▶ **Input for this task**:
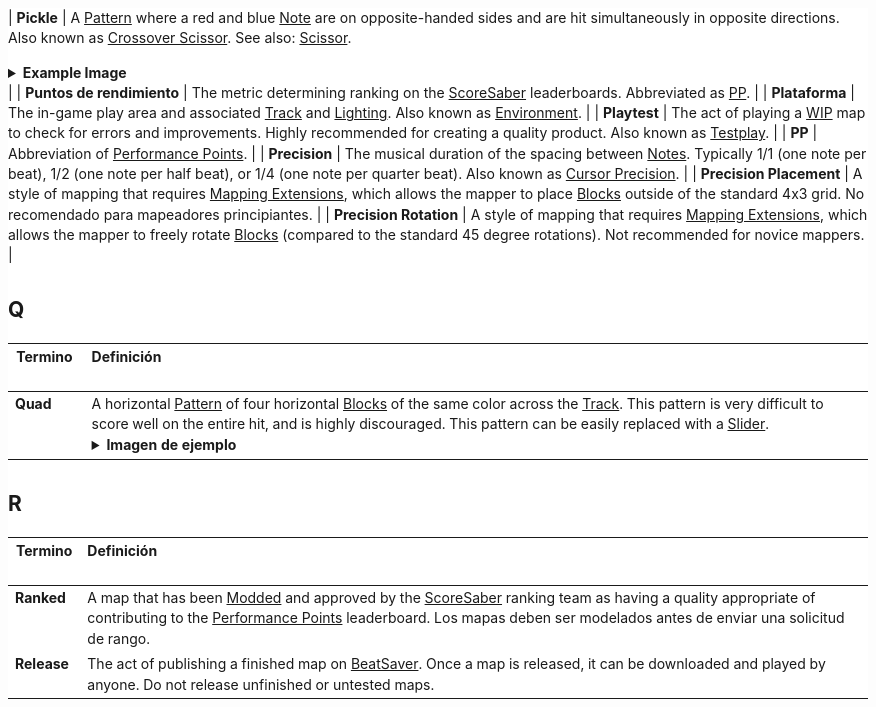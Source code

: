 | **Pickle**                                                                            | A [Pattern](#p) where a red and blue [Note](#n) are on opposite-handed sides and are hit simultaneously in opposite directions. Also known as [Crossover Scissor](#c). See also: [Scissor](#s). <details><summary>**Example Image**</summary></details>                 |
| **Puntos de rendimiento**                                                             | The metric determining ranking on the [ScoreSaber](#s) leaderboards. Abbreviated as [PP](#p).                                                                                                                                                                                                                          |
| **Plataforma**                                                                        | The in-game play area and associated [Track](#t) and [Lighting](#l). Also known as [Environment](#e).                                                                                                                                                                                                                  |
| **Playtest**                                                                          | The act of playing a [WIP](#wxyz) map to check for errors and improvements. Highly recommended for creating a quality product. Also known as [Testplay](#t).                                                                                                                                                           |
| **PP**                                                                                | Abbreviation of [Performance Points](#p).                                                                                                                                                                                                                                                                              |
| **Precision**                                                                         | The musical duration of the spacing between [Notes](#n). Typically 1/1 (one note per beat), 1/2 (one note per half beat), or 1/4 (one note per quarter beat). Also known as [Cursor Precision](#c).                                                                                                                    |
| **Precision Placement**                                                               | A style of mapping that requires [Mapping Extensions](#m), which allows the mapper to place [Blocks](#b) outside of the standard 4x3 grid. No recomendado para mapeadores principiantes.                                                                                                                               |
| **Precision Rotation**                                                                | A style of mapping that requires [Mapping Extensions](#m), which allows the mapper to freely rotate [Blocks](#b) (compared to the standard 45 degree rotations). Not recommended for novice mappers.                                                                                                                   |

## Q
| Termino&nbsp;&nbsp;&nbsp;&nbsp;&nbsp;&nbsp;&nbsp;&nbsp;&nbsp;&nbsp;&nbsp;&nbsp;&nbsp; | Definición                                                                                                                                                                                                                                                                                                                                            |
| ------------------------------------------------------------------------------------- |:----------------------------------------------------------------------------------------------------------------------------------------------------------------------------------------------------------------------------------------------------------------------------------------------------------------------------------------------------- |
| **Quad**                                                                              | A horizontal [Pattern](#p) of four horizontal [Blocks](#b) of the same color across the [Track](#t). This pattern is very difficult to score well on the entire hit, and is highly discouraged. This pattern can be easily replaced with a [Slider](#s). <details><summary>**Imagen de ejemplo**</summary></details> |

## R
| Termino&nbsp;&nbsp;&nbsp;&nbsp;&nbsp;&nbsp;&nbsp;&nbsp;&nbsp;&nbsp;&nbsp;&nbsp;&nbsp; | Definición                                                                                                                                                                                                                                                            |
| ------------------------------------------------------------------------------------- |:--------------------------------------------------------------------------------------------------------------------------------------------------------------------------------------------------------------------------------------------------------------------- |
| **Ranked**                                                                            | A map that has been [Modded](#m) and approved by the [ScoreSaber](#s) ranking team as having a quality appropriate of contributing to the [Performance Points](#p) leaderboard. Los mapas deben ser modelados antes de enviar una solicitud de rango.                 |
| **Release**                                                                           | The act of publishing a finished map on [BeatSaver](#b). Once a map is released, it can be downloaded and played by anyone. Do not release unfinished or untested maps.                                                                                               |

▶ **Exercise requirements**:
Copy each line of the data that contains the word "ranking".

▶ **Answer for the task**:
| **Puntos de rendimiento**                                                             | The metric determining ranking on the [ScoreSaber](#s) leaderboards. Abbreviated as [PP](#p).                                                                                                                                                                                                                          |
| **Ranked**                                                                            | A map that has been [Modded](#m) and approved by the [ScoreSaber](#s) ranking team as having a quality appropriate of contributing to the [Performance Points](#p) leaderboard. Los mapas deben ser modelados antes de enviar una solicitud de rango.                 |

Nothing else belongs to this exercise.